> **TASK GOAL**: Each entry must be written out again exactly as it stands.

> **DATA FOR ANALYSIS**:

»»

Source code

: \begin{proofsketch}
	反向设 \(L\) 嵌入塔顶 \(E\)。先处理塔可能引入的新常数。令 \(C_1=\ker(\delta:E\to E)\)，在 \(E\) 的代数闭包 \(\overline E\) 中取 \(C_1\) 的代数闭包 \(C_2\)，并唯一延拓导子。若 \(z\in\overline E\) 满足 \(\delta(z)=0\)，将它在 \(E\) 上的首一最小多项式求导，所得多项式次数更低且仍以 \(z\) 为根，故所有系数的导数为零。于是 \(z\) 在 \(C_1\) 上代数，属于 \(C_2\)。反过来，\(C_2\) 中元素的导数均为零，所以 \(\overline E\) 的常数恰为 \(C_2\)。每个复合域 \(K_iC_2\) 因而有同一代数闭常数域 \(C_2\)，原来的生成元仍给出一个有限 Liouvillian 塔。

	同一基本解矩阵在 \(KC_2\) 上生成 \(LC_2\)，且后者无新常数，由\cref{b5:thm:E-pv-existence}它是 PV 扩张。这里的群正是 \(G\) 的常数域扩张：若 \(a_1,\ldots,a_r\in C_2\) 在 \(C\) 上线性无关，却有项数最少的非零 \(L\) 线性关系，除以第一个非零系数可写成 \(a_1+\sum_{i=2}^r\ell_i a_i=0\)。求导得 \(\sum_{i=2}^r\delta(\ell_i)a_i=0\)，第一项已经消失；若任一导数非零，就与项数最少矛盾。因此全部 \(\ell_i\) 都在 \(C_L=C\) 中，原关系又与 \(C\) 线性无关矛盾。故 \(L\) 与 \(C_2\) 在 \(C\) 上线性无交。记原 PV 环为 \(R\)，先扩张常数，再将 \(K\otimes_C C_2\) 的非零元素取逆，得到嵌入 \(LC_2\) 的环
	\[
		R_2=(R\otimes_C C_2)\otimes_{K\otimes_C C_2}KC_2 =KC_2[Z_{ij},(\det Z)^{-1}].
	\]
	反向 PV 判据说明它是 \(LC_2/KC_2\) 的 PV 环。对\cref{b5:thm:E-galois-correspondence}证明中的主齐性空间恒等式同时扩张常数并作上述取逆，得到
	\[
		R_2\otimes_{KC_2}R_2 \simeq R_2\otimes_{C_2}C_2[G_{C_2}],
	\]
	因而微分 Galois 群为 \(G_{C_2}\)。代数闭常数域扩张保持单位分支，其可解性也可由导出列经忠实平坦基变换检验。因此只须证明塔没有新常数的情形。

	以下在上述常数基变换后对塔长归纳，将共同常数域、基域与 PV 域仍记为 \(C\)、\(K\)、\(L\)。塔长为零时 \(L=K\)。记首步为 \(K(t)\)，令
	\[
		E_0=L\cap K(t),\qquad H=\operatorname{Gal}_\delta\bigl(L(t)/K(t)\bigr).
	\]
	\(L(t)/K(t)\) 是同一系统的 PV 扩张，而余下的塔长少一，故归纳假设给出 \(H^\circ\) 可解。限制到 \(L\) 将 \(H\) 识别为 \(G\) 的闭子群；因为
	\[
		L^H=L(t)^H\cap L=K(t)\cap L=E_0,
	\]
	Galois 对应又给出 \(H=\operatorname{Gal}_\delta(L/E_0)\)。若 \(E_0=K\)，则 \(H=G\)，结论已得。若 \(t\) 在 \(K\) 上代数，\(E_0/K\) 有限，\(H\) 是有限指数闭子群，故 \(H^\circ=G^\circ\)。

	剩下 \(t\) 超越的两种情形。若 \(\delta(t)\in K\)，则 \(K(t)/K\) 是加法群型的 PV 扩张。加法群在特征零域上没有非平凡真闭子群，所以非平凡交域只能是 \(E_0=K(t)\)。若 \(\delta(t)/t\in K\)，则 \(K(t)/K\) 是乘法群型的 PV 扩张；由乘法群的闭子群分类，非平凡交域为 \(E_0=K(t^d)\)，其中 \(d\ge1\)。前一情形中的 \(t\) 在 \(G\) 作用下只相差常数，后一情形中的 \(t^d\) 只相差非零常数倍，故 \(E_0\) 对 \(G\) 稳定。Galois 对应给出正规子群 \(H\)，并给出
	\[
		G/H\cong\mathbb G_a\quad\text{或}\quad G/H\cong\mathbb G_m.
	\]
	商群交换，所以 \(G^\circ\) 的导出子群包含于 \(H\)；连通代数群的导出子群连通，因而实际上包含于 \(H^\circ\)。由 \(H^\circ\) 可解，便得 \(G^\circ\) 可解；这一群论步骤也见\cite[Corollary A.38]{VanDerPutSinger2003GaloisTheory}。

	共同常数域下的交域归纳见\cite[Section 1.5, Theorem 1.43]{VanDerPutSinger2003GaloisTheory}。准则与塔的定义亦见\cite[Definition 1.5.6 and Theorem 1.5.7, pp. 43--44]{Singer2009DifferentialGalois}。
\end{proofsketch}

««

> **EXPECTED OUTPUT**:
Source code

: \begin{proofsketch}
	反向设 \(L\) 嵌入塔顶 \(E\)。先处理塔可能引入的新常数。令 \(C_1=\ker(\delta:E\to E)\)，在 \(E\) 的代数闭包 \(\overline E\) 中取 \(C_1\) 的代数闭包 \(C_2\)，并唯一延拓导子。若 \(z\in\overline E\) 满足 \(\delta(z)=0\)，将它在 \(E\) 上的首一最小多项式求导，所得多项式次数更低且仍以 \(z\) 为根，故所有系数的导数为零。于是 \(z\) 在 \(C_1\) 上代数，属于 \(C_2\)。反过来，\(C_2\) 中元素的导数均为零，所以 \(\overline E\) 的常数恰为 \(C_2\)。每个复合域 \(K_iC_2\) 因而有同一代数闭常数域 \(C_2\)，原来的生成元仍给出一个有限 Liouvillian 塔。

	同一基本解矩阵在 \(KC_2\) 上生成 \(LC_2\)，且后者无新常数，由\cref{b5:thm:E-pv-existence}它是 PV 扩张。这里的群正是 \(G\) 的常数域扩张：若 \(a_1,\ldots,a_r\in C_2\) 在 \(C\) 上线性无关，却有项数最少的非零 \(L\) 线性关系，除以第一个非零系数可写成 \(a_1+\sum_{i=2}^r\ell_i a_i=0\)。求导得 \(\sum_{i=2}^r\delta(\ell_i)a_i=0\)，第一项已经消失；若任一导数非零，就与项数最少矛盾。因此全部 \(\ell_i\) 都在 \(C_L=C\) 中，原关系又与 \(C\) 线性无关矛盾。故 \(L\) 与 \(C_2\) 在 \(C\) 上线性无交。记原 PV 环为 \(R\)，先扩张常数，再将 \(K\otimes_C C_2\) 的非零元素取逆，得到嵌入 \(LC_2\) 的环
	\[
		R_2=(R\otimes_C C_2)\otimes_{K\otimes_C C_2}KC_2 =KC_2[Z_{ij},(\det Z)^{-1}].
	\]
	反向 PV 判据说明它是 \(LC_2/KC_2\) 的 PV 环。对\cref{b5:thm:E-galois-correspondence}证明中的主齐性空间恒等式同时扩张常数并作上述取逆，得到
	\[
		R_2\otimes_{KC_2}R_2 \simeq R_2\otimes_{C_2}C_2[G_{C_2}],
	\]
	因而微分 Galois 群为 \(G_{C_2}\)。代数闭常数域扩张保持单位分支，其可解性也可由导出列经忠实平坦基变换检验。因此只须证明塔没有新常数的情形。

	以下在上述常数基变换后对塔长归纳，将共同常数域、基域与 PV 域仍记为 \(C\)、\(K\)、\(L\)。塔长为零时 \(L=K\)。记首步为 \(K(t)\)，令
	\[
		E_0=L\cap K(t),\qquad H=\operatorname{Gal}_\delta\bigl(L(t)/K(t)\bigr).
	\]
	\(L(t)/K(t)\) 是同一系统的 PV 扩张，而余下的塔长少一，故归纳假设给出 \(H^\circ\) 可解。限制到 \(L\) 将 \(H\) 识别为 \(G\) 的闭子群；因为
	\[
		L^H=L(t)^H\cap L=K(t)\cap L=E_0,
	\]
	Galois 对应又给出 \(H=\operatorname{Gal}_\delta(L/E_0)\)。若 \(E_0=K\)，则 \(H=G\)，结论已得。若 \(t\) 在 \(K\) 上代数，\(E_0/K\) 有限，\(H\) 是有限指数闭子群，故 \(H^\circ=G^\circ\)。

	剩下 \(t\) 超越的两种情形。若 \(\delta(t)\in K\)，则 \(K(t)/K\) 是加法群型的 PV 扩张。加法群在特征零域上没有非平凡真闭子群，所以非平凡交域只能是 \(E_0=K(t)\)。若 \(\delta(t)/t\in K\)，则 \(K(t)/K\) 是乘法群型的 PV 扩张；由乘法群的闭子群分类，非平凡交域为 \(E_0=K(t^d)\)，其中 \(d\ge1\)。前一情形中的 \(t\) 在 \(G\) 作用下只相差常数，后一情形中的 \(t^d\) 只相差非零常数倍，故 \(E_0\) 对 \(G\) 稳定。Galois 对应给出正规子群 \(H\)，并给出
	\[
		G/H\cong\mathbb G_a\quad\text{或}\quad G/H\cong\mathbb G_m.
	\]
	商群交换，所以 \(G^\circ\) 的导出子群包含于 \(H\)；连通代数群的导出子群连通，因而实际上包含于 \(H^\circ\)。由 \(H^\circ\) 可解，便得 \(G^\circ\) 可解；这一群论步骤也见\cite[Corollary A.38]{VanDerPutSinger2003GaloisTheory}。

	共同常数域下的交域归纳见\cite[Section 1.5, Theorem 1.43]{VanDerPutSinger2003GaloisTheory}。准则与塔的定义亦见\cite[Definition 1.5.6 and Theorem 1.5.7, pp. 43--44]{Singer2009DifferentialGalois}。
\end{proofsketch}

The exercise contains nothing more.